Estética e virilidade militares à parte, na manhã do mesmo dia, o portal UOL tinha tido como manchete que uma empresa de Maceió contratada para fornecer kits de robótica para municípios, por meio de recursos de emendas liberados pelo governo Jair Bolsonaro (PL), havia vendido os equipamentos ao poder público com uma diferença de 420% em relação ao preço que declarou ter pago em ao menos uma das compras que fez do produto. Um dos donos da empresa Megalic – que comprou cada kit por R$ 2,7 mil de um fornecedor paulista e o revendeu a prefeituras por R$ 14 mil – é pai de um vereador ligado a Arthur Lira (PP-AL), presidente da Câmara dos Deputados.

Não é novidade esse tipo de notícia, mas desde o surgimento do escândalo do tráfico de influência dos pastores Gilmar Santos e Arilton Moura no Ministério da Educação – que acabou por envolver até mesmo o titular da pasta, Milton Ribeiro –, praticamente todo dia há algum veículo de imprensa com um novo caso de corrupção que envolve o governo federal direta ou indiretamente.

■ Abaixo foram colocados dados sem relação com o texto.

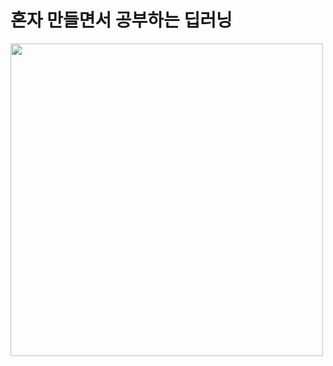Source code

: # 혼자 만들면서 공부하는 딥러닝

<img src="https://tensorflow.blog/wp-content/uploads/2025/04/5800017223612001.jpg" width=500>
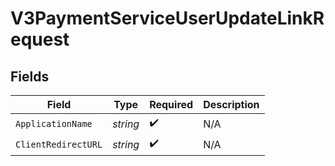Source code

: # V3PaymentServiceUserUpdateLinkRequest


## Fields

| Field               | Type                | Required            | Description         |
| ------------------- | ------------------- | ------------------- | ------------------- |
| `ApplicationName`   | *string*            | :heavy_check_mark:  | N/A                 |
| `ClientRedirectURL` | *string*            | :heavy_check_mark:  | N/A                 |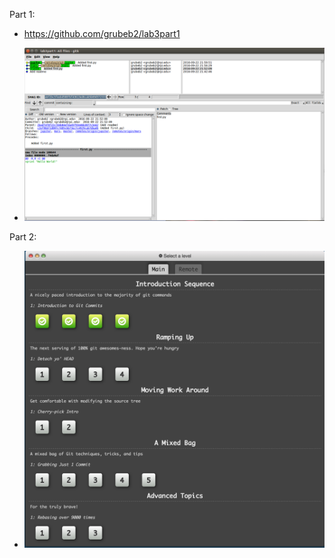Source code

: Part 1:
- https://github.com/grubeb2/lab3part1

- ![gitk](https://raw.githubusercontent.com/grubeb2/CSCI2693/master/imgs/gitk_screenshot.png)

Part 2:

- ![learninggitbranching](https://raw.githubusercontent.com/grubeb2/CSCI2693/master/imgs/learninggitbranching.png)
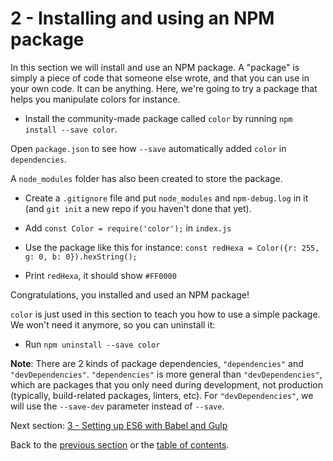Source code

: # 2 - Installing and using an NPM package

In this section we will install and use an NPM package. A "package" is simply a piece of code that someone else wrote, and that you can use in your own code. It can be anything. Here, we're going to try a package that helps you manipulate colors for instance.

- Install the community-made package called `color` by running `npm install --save color`.

Open `package.json` to see how `--save` automatically added `color` in  `dependencies`.

A `node_modules` folder has also been created to store the package.

- Create a `.gitignore` file and put `node_modules` and `npm-debug.log` in it (and `git init` a new repo if you haven't done that yet).

- Add `const Color = require('color');` in `index.js`
- Use the package like this for instance: `const redHexa = Color({r: 255, g: 0, b: 0}).hexString();`
- Print `redHexa`, it should show `#FF0000`

Congratulations, you installed and used an NPM package!

`color` is just used in this section to teach you how to use a simple package. We won't need it anymore, so you can uninstall it:

- Run `npm uninstall --save color`

**Note**: There are 2 kinds of package dependencies, `"dependencies"` and `"devDependencies"`. `"dependencies"` is more general than `"devDependencies"`, which are packages that you only need during development, not production (typically, build-related packages, linters, etc). For `"devDependencies"`, we will use the `--save-dev` parameter instead of `--save`.


Next section: [3 - Setting up ES6 with Babel and Gulp](/tutorial/3-es6-babel-gulp)

Back to the [previous section](/tutorial/1-npm-and-package-json) or the [table of contents](https://github.com/verekia/js-stack-from-scratch).
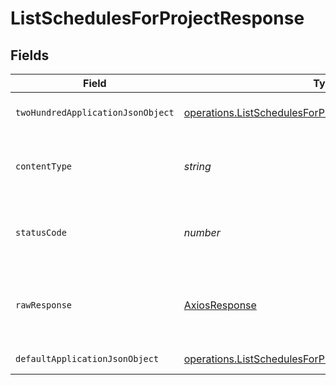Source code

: # ListSchedulesForProjectResponse


## Fields

| Field                                                                                                                                   | Type                                                                                                                                    | Required                                                                                                                                | Description                                                                                                                             |
| --------------------------------------------------------------------------------------------------------------------------------------- | --------------------------------------------------------------------------------------------------------------------------------------- | --------------------------------------------------------------------------------------------------------------------------------------- | --------------------------------------------------------------------------------------------------------------------------------------- |
| `twoHundredApplicationJsonObject`                                                                                                       | [operations.ListSchedulesForProjectResponseBody](../../../sdk/models/operations/listschedulesforprojectresponsebody.md)                 | :heavy_minus_sign:                                                                                                                      | A sequence of schedules.                                                                                                                |
| `contentType`                                                                                                                           | *string*                                                                                                                                | :heavy_check_mark:                                                                                                                      | HTTP response content type for this operation                                                                                           |
| `statusCode`                                                                                                                            | *number*                                                                                                                                | :heavy_check_mark:                                                                                                                      | HTTP response status code for this operation                                                                                            |
| `rawResponse`                                                                                                                           | [AxiosResponse](https://axios-http.com/docs/res_schema)                                                                                 | :heavy_check_mark:                                                                                                                      | Raw HTTP response; suitable for custom response parsing                                                                                 |
| `defaultApplicationJsonObject`                                                                                                          | [operations.ListSchedulesForProjectScheduleResponseBody](../../../sdk/models/operations/listschedulesforprojectscheduleresponsebody.md) | :heavy_minus_sign:                                                                                                                      | Error response.                                                                                                                         |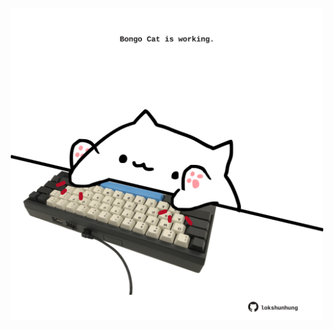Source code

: <!-- built at 23/12/2021, 12:07:17 UTC -->
<p align="center">
  <img width="500" height="500" src="./ReadmeImage.svg">
</p>
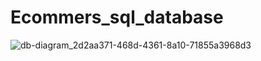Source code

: # Ecommers_sql_database

![db-diagram_2d2aa371-468d-4361-8a10-71855a3968d3](https://github.com/Berdikulov-571/Ecommers_sql_database/assets/125897994/1ca53f3c-6752-4b34-bcf9-dde4dfbe5703)
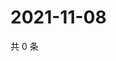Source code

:# 2021-11-08

共 0 条

<!-- BEGIN WEIBO -->
<!-- 最后更新时间 Mon Nov 08 2021 15:09:14 GMT+0800 (China Standard Time) -->

<!-- END WEIBO -->
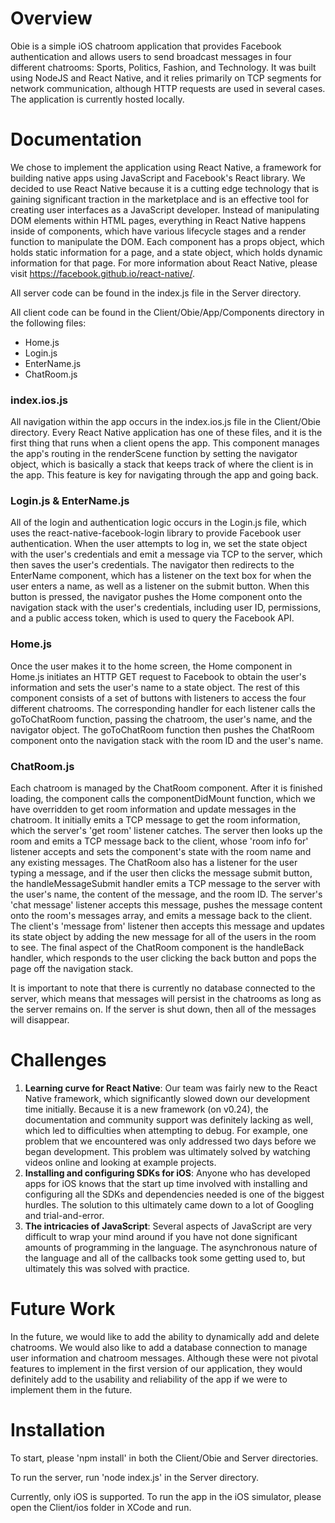 # Overview

Obie is a simple iOS chatroom application that provides Facebook authentication and allows users to send broadcast messages in four different chatrooms: Sports, Politics, Fashion, and Technology. It was built using NodeJS and React Native, and it relies primarily on TCP segments for network communication, although HTTP requests are used in several cases. The application is currently hosted locally.

# Documentation

We chose to implement the application using React Native, a framework for building native apps using JavaScript and Facebook's React library. We decided to use React Native because it is a cutting edge technology that is gaining significant traction in the marketplace and is an effective tool for creating user interfaces as a JavaScript developer. Instead of manipulating DOM elements within HTML pages, everything in React Native happens inside of components, which have various lifecycle stages and a render function to manipulate the DOM. Each component has a props object, which holds static information for a page, and a state object, which holds dynamic information for that page. For more information about React Native, please visit https://facebook.github.io/react-native/.

All server code can be found in the index.js file in the Server directory.

All client code can be found in the Client/Obie/App/Components directory in the following files:
- Home.js
- Login.js
- EnterName.js
- ChatRoom.js

### index.ios.js
All navigation within the app occurs in the index.ios.js file in the Client/Obie directory. Every React Native application has one of these files, and it is the first thing that runs when a client opens the app. This component manages the app's routing in the renderScene function by setting the navigator object, which is basically a stack that keeps track of where the client is in the app. This feature is key for navigating through the app and going back.

### Login.js & EnterName.js
All of the login and authentication logic occurs in the Login.js file, which uses the react-native-facebook-login library to provide Facebook user authentication. When the user attempts to log in, we set the state object with the user's credentials and emit a message via TCP to the server, which then saves the user's credentials. The navigator then redirects to the EnterName component, which has a listener on the text box for when the user enters a name, as well as a listener on the submit button. When this button is pressed, the navigator pushes the Home component onto the navigation stack with the user's credentials, including user ID, permissions, and a public access token, which is used to query the Facebook API.

### Home.js
Once the user makes it to the home screen, the Home component in Home.js initiates an HTTP GET request to Facebook to obtain the user's information and sets the user's name to a state object. The rest of this component consists of a set of buttons with listeners to access the four different chatrooms. The corresponding handler for each listener calls the goToChatRoom function, passing the chatroom, the user's name, and the navigator object. The goToChatRoom function then pushes the ChatRoom component onto the navigation stack with the room ID and the user's name.

### ChatRoom.js
Each chatroom is managed by the ChatRoom component. After it is finished loading, the component calls the componentDidMount function, which we have overridden to get room information and update messages in the chatroom. It initially emits a TCP message to get the room information, which the server's 'get room' listener catches. The server then looks up the room and emits a TCP message back to the client, whose 'room info for' listener accepts and sets the component's state with the room name and any existing messages. The ChatRoom also has a listener for the user typing a message, and if the user then clicks the message submit button, the handleMessageSubmit handler emits a TCP message to the server with the user's name, the content of the message, and the room ID. The server's 'chat message' listener accepts this message, pushes the message content onto the room's messages array, and emits a message back to the client. The client's 'message from' listener then accepts this message and updates its state object by adding the new message for all of the users in the room to see. The final aspect of the ChatRoom component is the handleBack handler, which responds to the user clicking the back button and pops the page off the navigation stack.

It is important to note that there is currently no database connected to the server, which means that messages will persist in the chatrooms as long as the server remains on. If the server is shut down, then all of the messages will disappear.

# Challenges

1. **Learning curve for React Native**: Our team was fairly new to the React Native framework, which significantly slowed down our development time initially. Because it is a new framework (on v0.24), the documentation and community support was definitely lacking as well, which led to difficulties when attempting to debug. For example, one problem that we encountered was only addressed two days before we began development. This problem was ultimately solved by watching videos online and looking at example projects.
2. **Installing and configuring SDKs for iOS**: Anyone who has developed apps for iOS knows that the start up time involved with installing and configuring all the SDKs and dependencies needed is one of the biggest hurdles. The solution to this ultimately came down to a lot of Googling and trial-and-error.
3. **The intricacies of JavaScript**: Several aspects of JavaScript are very difficult to wrap your mind around if you have not done significant amounts of programming in the language. The asynchronous nature of the language and all of the callbacks took some getting used to, but ultimately this was solved with practice.

# Future Work

In the future, we would like to add the ability to dynamically add and delete chatrooms. We would also like to add a database connection to manage user information and chatroom messages. Although these were not pivotal features to implement in the first version of our application, they would definitely add to the usability and reliability of the app if we were to implement them in the future.

# Installation

To start, please 'npm install' in both the Client/Obie and Server directories.

To run the server, run 'node index.js' in the Server directory.

Currently, only iOS is supported. To run the app in the iOS simulator, please open the Client/ios folder in XCode and run.
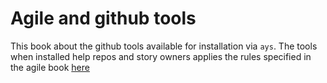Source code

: # Agile and github tools

This book about the github tools available for installation via `ays`. The tools when installed help repos and story owners applies the rules specified in the agile book [here](https://gig.gitbooks.io/agile) 
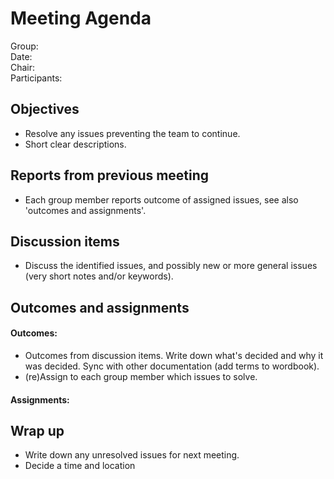# Meeting Agenda

Group:
\
Date:
\
Chair:
\
Participants:



## Objectives

- Resolve any issues preventing the team to continue.
- Short clear descriptions.


## Reports from previous meeting

- Each group member reports outcome of assigned issues, see also 'outcomes and
  assignments'.


## Discussion items

- Discuss the identified issues, and possibly new or more general issues (very
  short notes and/or keywords).


## Outcomes and assignments

#### Outcomes:

- Outcomes from discussion items. Write down what's decided and why it was
  decided. Sync with other documentation (add terms to wordbook).
- (re)Assign to each group member which issues to solve.

#### Assignments:

## Wrap up

- Write down any unresolved issues for next meeting.
- Decide a time and location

Do outro lado, as estruturas governamentais fazem o papel da blindagem: o presidente Jair Bolsonaro (PL) continua a garantir, a cada evento que comparece: não há caso de corrupção no governo. E, mesmo diante de todas as denúncias e indícios, a ordem é todos os aliados repetirem o mesmo mantra.

Ainda que cada caso seja uma pauta interessante para repórteres explorarem – e, é bom que se diga, é mais do que um dever da imprensa, tendo recebido a denúncia, apurar tais episódios –, parece evidente que não será a corrupção o tema que vai decidir as eleições e a escolha do futuro presidente da República. Na verdade, nem em 2018 seria assim, apesar de toda a pressão ética sobre o então candidato e então condenado Lula, quando ainda liderava as pesquisas.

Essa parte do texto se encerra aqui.